Interpretable Deep Learning for Spatial Analysis of Severe Hailstorms

Primary LanguageJupyter NotebookMIT LicenseMIT

Deep Sky

Deep Sky is a package for performing deep learning tasks on meteorological problems. The package contains programs for training and evaluating models that predict the probability of hail. There are also programs for generating random fields using generative adversarial networks.

The paper describing the code in this library is

  • Gagne, D. J., S. E. Haupt, D. W. Nychka, and G. Thompson, 2019: Interpretable Deep Learning for Spatial Analysis of Severe Hailstorms. Monthly Weather Review.

Installation

The following libraries are required for installation and can be installed using either conda or pip.

  • numpy
  • scipy
  • matplotlib
  • xarray
  • netcdf4
  • tensorflow
  • keras
  • scikit-learn
  • pandas
  • numba
  • pyyaml

Deepsky can be downloaded from Github at https://github.com/djgagne/deepsky. Once downloaded, the software can be installed with the following command:

$ pip install .

Usage

All models can be trained and evaluated using the scripts in the scripts directory.

Data

The data for the project can be found on the NCAR GLADE system at /glade/work/dgagne/interpretable_deep_learning_data/. There are 2 directories of files.

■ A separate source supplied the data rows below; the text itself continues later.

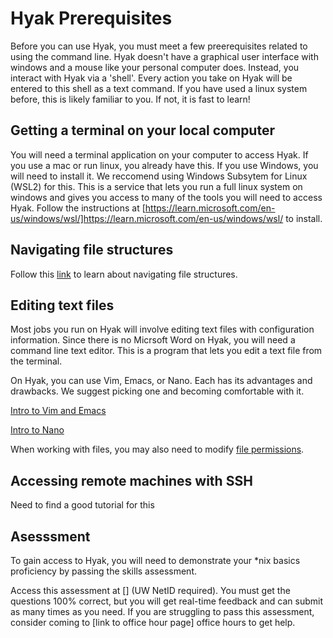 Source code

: # Hyak Prerequisites

Before you can use Hyak, you must meet a few preerequisites related to using the command line. Hyak doesn't have a graphical user interface with windows and a mouse like your personal computer does. Instead, you interact with Hyak via a 'shell'. Every action you take on Hyak will be entered to this shell as a text command. If you have used a linux system before, this is likely familiar to you. If not, it is fast to learn!

## Getting a terminal on your local computer

You will need a terminal application on your computer to access Hyak. If you use a mac or run linux, you already have this. If you use Windows, you will need to install it. We reccomend using Windows Subsytem for Linux (WSL2) for this. This is a service that lets you run a full linux system on windows and gives you access to many of the tools you will need to access Hyak. Follow the instructions at [https://learn.microsoft.com/en-us/windows/wsl/]https://learn.microsoft.com/en-us/windows/wsl/ to install. 

## Navigating file structures
Follow this [link](https://linuxjourney.com/lesson/the-shell) to learn about navigating file structures.


## Editing text files
Most jobs you run on Hyak will involve editing text files with configuration information. Since there is no Micrsoft Word on Hyak, you will need a command line text editor. This is a program that lets you edit a text file from the terminal. 

On Hyak, you can use Vim, Emacs, or Nano. Each has its advantages and drawbacks. We suggest picking one and becoming comfortable with it. 

[Intro to Vim and Emacs](https://linuxjourney.com/lesson/regular-expressions-regex)

[Intro to Nano](https://linuxize.com/post/how-to-use-nano-text-editor/)


When working with files, you may also need to modify [file permissions](https://linuxjourney.com/lesson/file-permissions).

## Accessing remote machines with SSH

Need to find a good tutorial for this

## Asesssment

To gain access to Hyak, you will need to demonstrate your *nix basics proficiency by passing the skills assessment. 

Access this assessment at [] (UW NetID required). You must get the questions 100% correct, but you will get real-time feedback and can submit as many times as you need. If you are struggling to pass this assessment, consider coming to [link to office hour page] office hours to get help.


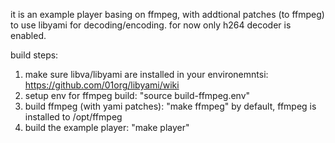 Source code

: it is an example player basing on ffmpeg, with addtional patches (to ffmpeg) to use libyami for decoding/encoding.
for now only h264 decoder is enabled.

build steps:
1. make sure libva/libyami are installed in your environemntsi: https://github.com/01org/libyami/wiki
2. setup env for ffmpeg build: "source build-ffmpeg.env"
3. build ffmpeg (with yami patches): "make ffmpeg"
   by default, ffmpeg is installed to /opt/ffmpeg
4. build the example player: "make player"
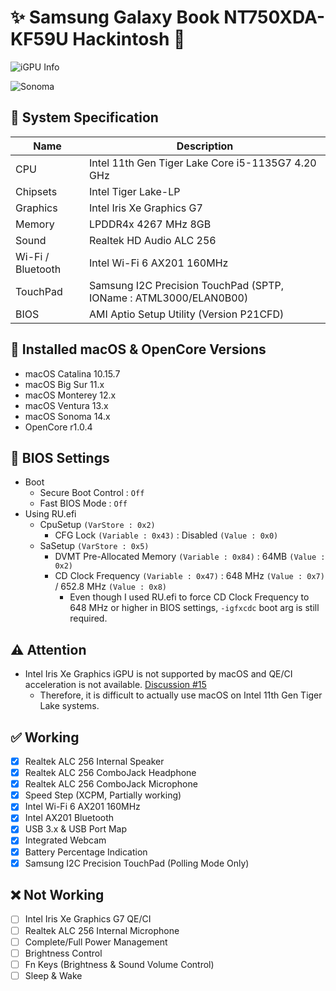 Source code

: # ✨ Samsung Galaxy Book NT750XDA-KF59U Hackintosh 🌌

![iGPU Info](https://github.com/lshbluesky/Samsung-NT750XDA-KF59U-Hackintosh/assets/61459016/d66c1321-5d2b-4ac1-a0a6-89bef2fcfed6)

![Sonoma](https://github.com/lshbluesky/Samsung-NT750XDA-KF59U-Hackintosh/assets/61459016/d2c46935-07e5-4de5-9edc-f0e4c16235f3)

## 🌿 System Specification
| Name | Description |
| - | - |
| CPU | Intel 11th Gen Tiger Lake Core i5-1135G7 4.20 GHz |
| Chipsets | Intel Tiger Lake-LP |
| Graphics | Intel Iris Xe Graphics G7 |
| Memory | LPDDR4x 4267 MHz 8GB |
| Sound | Realtek HD Audio ALC 256 |
| Wi-Fi / Bluetooth | Intel Wi-Fi 6 AX201 160MHz |
| TouchPad | Samsung I2C Precision TouchPad (SPTP, IOName : ATML3000/ELAN0B00) |
| BIOS | AMI Aptio Setup Utility (Version P21CFD) |

## 🍃 Installed macOS & OpenCore Versions
- macOS Catalina 10.15.7
- macOS Big Sur 11.x
- macOS Monterey 12.x
- macOS Ventura 13.x
- macOS Sonoma 14.x
- OpenCore r1.0.4

## 🍁 BIOS Settings
- Boot
  - Secure Boot Control : `Off`
  - Fast BIOS Mode : `Off`
- Using RU.efi
  - CpuSetup `(VarStore : 0x2)`
    - CFG Lock `(Variable : 0x43)` : Disabled `(Value : 0x0)`
  - SaSetup `(VarStore : 0x5)`
    - DVMT Pre-Allocated Memory `(Variable : 0x84)` : 64MB `(Value : 0x2)`
    - CD Clock Frequency `(Variable : 0x47)` : 648 MHz `(Value : 0x7)` / 652.8 MHz `(Value : 0x8)`
      - Even though I used RU.efi to force CD Clock Frequency to 648 MHz or higher in BIOS settings, `-igfxcdc` boot arg is still required.

## ⚠️ Attention
- Intel Iris Xe Graphics iGPU is not supported by macOS and QE/CI acceleration is not available. [Discussion #15](https://github.com/lshbluesky/Samsung-NT750XDA-KF59U-Hackintosh/discussions/15)
  - Therefore, it is difficult to actually use macOS on Intel 11th Gen Tiger Lake systems.

## ✅ Working
- [X] Realtek ALC 256 Internal Speaker
- [X] Realtek ALC 256 ComboJack Headphone
- [X] Realtek ALC 256 ComboJack Microphone
- [X] Speed Step (XCPM, Partially working)
- [X] Intel Wi-Fi 6 AX201 160MHz
- [X] Intel AX201 Bluetooth
- [X] USB 3.x & USB Port Map
- [X] Integrated Webcam
- [X] Battery Percentage Indication
- [X] Samsung I2C Precision TouchPad (Polling Mode Only)

## ❌ Not Working
- [ ] Intel Iris Xe Graphics G7 QE/CI
- [ ] Realtek ALC 256 Internal Microphone
- [ ] Complete/Full Power Management
- [ ] Brightness Control
- [ ] Fn Keys (Brightness & Sound Volume Control)
- [ ] Sleep & Wake
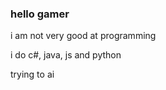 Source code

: ### hello gamer

i am not very good at programming

<!-- discord: KidOfCubes#4867 -->


i do c#, java, js and python

trying to ai

<!--
hi
-->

  1. ncar_ens_storm_patches: This directory contains netCDF files from the NCAR Convection Allowing ensemble. Each file contains multi-variable 32x32 grid cell patches surrounding each storm in the model. The files are formatted ncar_ens_storm_patches_YYYYMMDDHH_mem_NN.nc where the first set of numbers is the model run initial date, and the second number is the ensemble member.

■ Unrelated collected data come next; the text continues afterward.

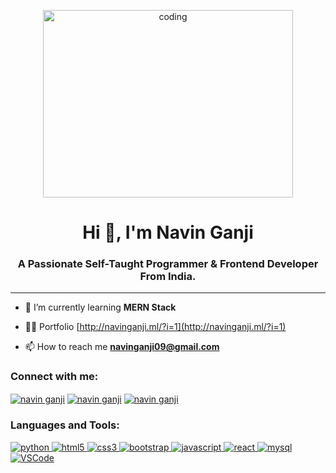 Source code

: <p align="center">
  <img align="center" src="https://i.pinimg.com/originals/02/74/20/0274207612d515f49012c87803a9e631.gif" alt="coding" width=400 height=300/>
</p>
<h1 align="center">Hi 👋, I'm Navin Ganji</h1>
<h3 align="center">A Passionate Self-Taught  Programmer & Frontend Developer From India.</h3>

---

- 🌱 I’m currently learning **MERN Stack**

- 👨‍💻 Portfolio [http://navinganji.ml/?i=1](http://navinganji.ml/?i=1)

- 📫 How to reach me **navinganji09@gmail.com**

<h3 align="left">Connect with me:</h3>
<p align="left">
<a href="https://linkedin.com/in/navin-ganji" target="blank"><img align="center" src="https://img.shields.io/badge/LinkedIn-0077B5?style=for-the-badge&logo=linkedin&logoColor=white" alt="navin ganji"  /></a>
<a href="https://twitter.com/ganji_navin" target="blank"><img align="center" src="https://img.shields.io/badge/Twitter-1DA1F2?style=for-the-badge&logo=twitter&logoColor=white" alt="navin ganji"  /></a>
 <a href="https://www.hackerrank.com/navinganji09" target="blank"><img align="center" src="https://img.shields.io/badge/HackerRank-2EC866?style=for-the-badge&logo=hackerrank&logoColor=white" alt="navin ganji"  /></a>
</p>

<h3 align="left">Languages and Tools:</h3>
<p align="left">
<a href="https://www.python.org" target="_blank"> <img src="https://img.shields.io/badge/Python-3776AB?style=for-the-badge&logo=python&logoColor=white" alt="python" /> </a><a href="https://www.w3.org/html/" target="_blank"> <img src="https://img.shields.io/badge/HTML5-E34F26?style=for-the-badge&logo=html5&logoColor=white" alt="html5"/> </a><a href="https://www.w3schools.com/css/" target="_blank"> <img src="https://img.shields.io/badge/CSS3-20BEFF?style=for-the-badge&logo=css3&logoColor=white" alt="css3"/> </a> <a href="https://getbootstrap.com" target="_blank"> <img src="https://img.shields.io/badge/Bootstrap-563D7C?style=for-the-badge&logo=bootstrap&logoColor=white" alt="bootstrap" /> </a>  <a href="https://developer.mozilla.org/en-US/docs/Web/JavaScript" target="_blank"> <img src="https://img.shields.io/badge/JavaScript-F7DF1E?style=for-the-badge&logo=javascript&logoColor=black" alt="javascript" /> </a><a href="https://reactjs.org/" target="_blank"> <img src="https://img.shields.io/badge/React-20232A?style=for-the-badge&logo=react&logoColor=61DAFB" alt="react" /> </a> <a href="https://www.mysql.com/" target="_blank"> <img src="https://img.shields.io/badge/MySQL-36465D?style=for-the-badge&logo=mysql&logoColor=white" alt="mysql"/><a href="https://code.visualstudio.com/" target="_blank"> <img src="https://img.shields.io/badge/Visual_Studio_Code-0078D4?style=for-the-badge&logo=visual%20studio%20code&logoColor=white" alt="VSCode"/> </a> </a>
   </p>

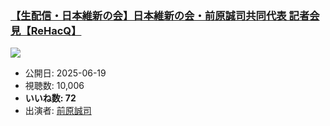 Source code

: ### [【生配信・日本維新の会】日本維新の会・前原誠司共同代表 記者会見【ReHacQ】](https://www.youtube.com/watch?v=tzaxK8Zi21Q)
[![](https://img.youtube.com/vi/tzaxK8Zi21Q/sddefault.jpg)](https://www.youtube.com/watch?v=tzaxK8Zi21Q)
-   公開日: 2025-06-19
-   視聴数: 10,006
-   **いいね数: 72**
-   出演者: [前原誠司](/rehacq_fan/people/前原誠司 "wikilink")
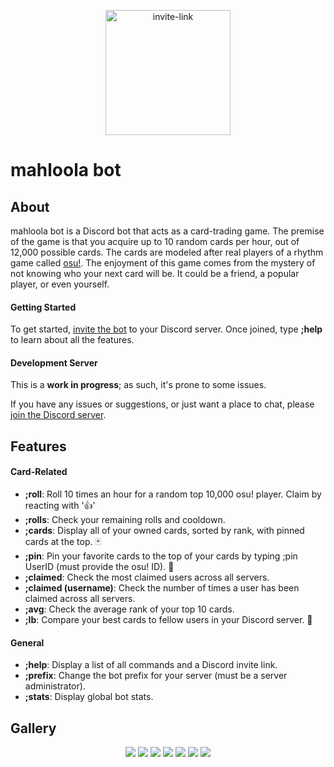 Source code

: <a href="https://discord.com/api/oauth2/authorize?client_id=674498529489846272&permissions=8&scope=bot">
  <p align="center">
  <img src="https://cdn.discordapp.com/attachments/656735056701685760/980370406957531156/d26384fbd9990c9eb5841d500c60cf9d.png" alt="invite-link" width="200"/>
  </p>
</a>


# mahloola bot

## About
mahloola bot is a Discord bot that acts as a card-trading game. The premise of the game is that you acquire up to 10 random cards per hour, out of 12,000 possible cards. The cards are modeled after real players of a rhythm game called [osu!](https://osu.ppy.sh/home). The enjoyment of this game comes from the mystery of not knowing who your next card will be. It could be a friend, a popular player, or even yourself.

#### Getting Started
To get started, <a href="https://discord.com/api/oauth2/authorize?client_id=674498529489846272&permissions=2147609664&scope=applications.commands%20bot">invite the bot</a> to your Discord server. Once joined, type **;help** to learn about all the features.

#### Development Server
This is a **work in progress**; as such, it's prone to some issues.

If you have any issues or suggestions, or just want a place to chat, please <a href="https://discord.gg/DGdzyapHkW">join the Discord server</a>.

## Features

#### Card-Related
- **;roll**: Roll 10 times an hour for a random top 10,000 osu! player. Claim by reacting with '👍'
- **;rolls**: Check your remaining rolls and cooldown.
- **;cards**: Display all of your owned cards, sorted by rank, with pinned cards at the top. 🃏
- **;pin**: Pin your favorite cards to the top of your cards by typing ;pin UserID (must provide the osu! ID). 📌
- **;claimed**: Check the most claimed users across all servers.
- **;claimed (username)**: Check the number of times a user has been claimed across all servers.
- **;avg**: Check the average rank of your top 10 cards.
- **;lb**: Compare your best cards to fellow users in your Discord server. 🥇
#### General
- **;help**: Display a list of all commands and a Discord invite link.
- **;prefix**: Change the bot prefix for your server (must be a server administrator).
- **;stats**: Display global bot stats.

## Gallery
<p align="center">
  <img src="https://user-images.githubusercontent.com/61226619/171373850-69299274-09a0-4edf-b504-b3781a481380.png"/>
  <img src="https://user-images.githubusercontent.com/61226619/172303440-159221a4-75e0-4877-811f-c997a3ab40d9.png"/>
  <img src="https://user-images.githubusercontent.com/61226619/171368644-e0be6b1a-29f0-4668-a4d0-12f48f18fa20.png"/>
  <img src="https://user-images.githubusercontent.com/61226619/171368658-97ad4d68-82bf-4c11-a2fc-286ebb12ab69.png"/>
  <img src="https://user-images.githubusercontent.com/61226619/171373403-ce8c6ae9-e83c-4377-88e8-4d2a5624a4db.png"/>
  <img src="https://user-images.githubusercontent.com/61226619/171372887-6dab7af6-c5a8-4cd3-8c3b-8e9cc40b045a.png"/>
  <img src="https://user-images.githubusercontent.com/61226619/172730612-b90a5e5f-b8dd-4357-9a77-1bc74e4533ba.png"/>
</p>


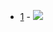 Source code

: * [1](1) - <img src='https://render.githubusercontent.com/render/math?math=%5Cbegin%7Bpmatrix%7D%5B1%2C2%5D%26%5B-%5Cfrac%7B2%7D%7B3%7D%2C%5Cfrac%7B1%7D%7B2%7D%5D%5C%5C%20%5B-%5Cfrac%7B2%7D%7B3%7D%2C%5Cfrac%7B1%7D%7B2%7D%5D%26%5B1%2C2%5D%5Cend%7Bpmatrix%7D%0A%5Cbegin%7Bpmatrix%7Dx_1%5C%5Cx_2%5Cend%7Bpmatrix%7D%3D%0A%5Cbegin%7Bpmatrix%7D%5B-1%2C1%5D%5C%5C%20%5B-1%2C1%5D%5Cend%7Bpmatrix%7D'>
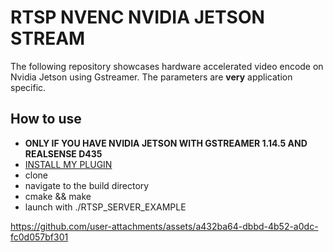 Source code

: # RTSP NVENC NVIDIA JETSON STREAM


The following repository showcases hardware accelerated video encode on Nvidia Jetson using Gstreamer. The parameters are **very** application specific.



## How to use

- **ONLY IF YOU HAVE NVIDIA JETSON WITH GSTREAMER 1.14.5 AND REALSENSE D435**
- [INSTALL MY PLUGIN](https://github.com/JaredHane98/D435-Y8I-Gstreamer-Plugin)
- clone
- navigate to the build directory
- cmake && make
- launch with ./RTSP_SERVER_EXAMPLE 


https://github.com/user-attachments/assets/a432ba64-dbbd-4b52-a0dc-fc0d057bf301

  2. spatial_storm_results_20171220: This directory contains verification statistics in csv files, trained keras neural network model files in HDF5 (h5) format, and trained scikit-learn models in pickle (pkl) file format. Each machine learning and deep learning model was cross-validated for hyperparameter tuning and trained over 30 separate iterations. The model number is the 3-digit numbrer at the end of the filename. Each iteration uses different run dates for the training and testing sets.

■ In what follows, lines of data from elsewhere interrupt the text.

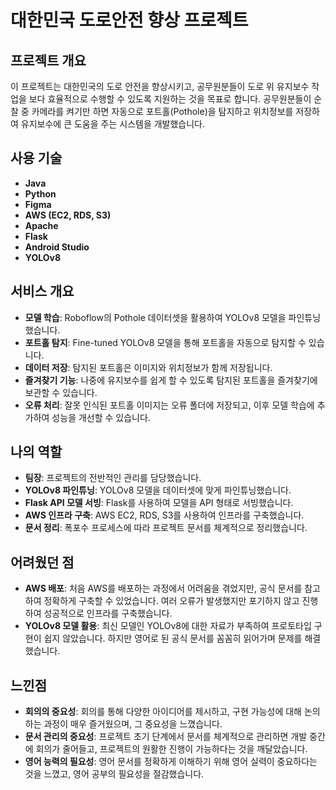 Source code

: # 대한민국 도로안전 향상 프로젝트

## 프로젝트 개요
이 프로젝트는 대한민국의 도로 안전을 향상시키고, 공무원분들이 도로 위 유지보수 작업을 보다 효율적으로 수행할 수 있도록 지원하는 것을 목표로 합니다. 공무원분들이 순찰 중 카메라를 켜기만 하면 자동으로 포트홀(Pothole)을 탐지하고 위치정보를 저장하여 유지보수에 큰 도움을 주는 시스템을 개발했습니다.

## 사용 기술
- **Java**
- **Python**
- **Figma**
- **AWS (EC2, RDS, S3)**
- **Apache**
- **Flask**
- **Android Studio**
- **YOLOv8**

## 서비스 개요
- **모델 학습**: Roboflow의 Pothole 데이터셋을 활용하여 YOLOv8 모델을 파인튜닝했습니다.
- **포트홀 탐지**: Fine-tuned YOLOv8 모델을 통해 포트홀을 자동으로 탐지할 수 있습니다.
- **데이터 저장**: 탐지된 포트홀은 이미지와 위치정보가 함께 저장됩니다.
- **즐겨찾기 기능**: 나중에 유지보수를 쉽게 할 수 있도록 탐지된 포트홀을 즐겨찾기에 보관할 수 있습니다.
- **오류 처리**: 잘못 인식된 포트홀 이미지는 오류 폴더에 저장되고, 이후 모델 학습에 추가하여 성능을 개선할 수 있습니다.

## 나의 역할
- **팀장**: 프로젝트의 전반적인 관리를 담당했습니다.
- **YOLOv8 파인튜닝**: YOLOv8 모델을 데이터셋에 맞게 파인튜닝했습니다.
- **Flask API 모델 서빙**: Flask를 사용하여 모델을 API 형태로 서빙했습니다.
- **AWS 인프라 구축**: AWS EC2, RDS, S3를 사용하여 인프라를 구축했습니다.
- **문서 정리**: 폭포수 프로세스에 따라 프로젝트 문서를 체계적으로 정리했습니다.

## 어려웠던 점
- **AWS 배포**: 처음 AWS를 배포하는 과정에서 어려움을 겪었지만, 공식 문서를 참고하여 정확하게 구축할 수 있었습니다. 여러 오류가 발생했지만 포기하지 않고 진행하여 성공적으로 인프라를 구축했습니다.
- **YOLOv8 모델 활용**: 최신 모델인 YOLOv8에 대한 자료가 부족하여 프로토타입 구현이 쉽지 않았습니다. 하지만 영어로 된 공식 문서를 꼼꼼히 읽어가며 문제를 해결했습니다.

## 느낀점
- **회의의 중요성**: 회의를 통해 다양한 아이디어를 제시하고, 구현 가능성에 대해 논의하는 과정이 매우 즐거웠으며, 그 중요성을 느꼈습니다.
- **문서 관리의 중요성**: 프로젝트 초기 단계에서 문서를 체계적으로 관리하면 개발 중간에 회의가 줄어들고, 프로젝트의 원활한 진행이 가능하다는 것을 깨달았습니다.
- **영어 능력의 필요성**: 영어 문서를 정확하게 이해하기 위해 영어 실력이 중요하다는 것을 느꼈고, 영어 공부의 필요성을 절감했습니다.
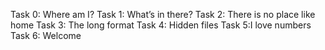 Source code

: Task 0: Where am I?
Task 1: What’s in there?
Task 2: There is no place like home
Task 3: The long format
Task 4: Hidden files
Task 5:I love numbers
Task 6: Welcome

The csv files in this directory as categorized as follows:

  • model_param_combos.csv: the hyperparameter settings for that model that are tested.
  • model_best_params.csv: the best hyperparameters from each trial.
  • model_param_scores_sample_000.csv: The verification scores for each hyperparameter setting.
  • model_sample_scores.csv: The verification scores on the testing set for each of the 30 iterations.
  • var_importance_model_score_000.csv: The permutation variable importance scores for a particular trial.

Analysis

The analysis for the paper can be found in Jupyter notebooks in the notebooks directory. The most relevant notebooks are

  1. ThompsonHail.ipynb: Used to generate Figure 1
  2. radar_hail_cnn.ipynb: Used to generate Figure 2
  3. spatial_hail_feature_importance.ipynb: Plotting feature importances for each model.
  4. SpatialHailInterp.ipynb: Verification and plotting of ideal hailstorms from Conv. Net.
  5. Logistic_PCA_Interp.ipynb: Plot of ideal hailstorms from Logistic Mean and Logistic PCA models.
  6. Hail_Conv_Net_Filter_Activations.ipynb: Used to generate Figures 11-13.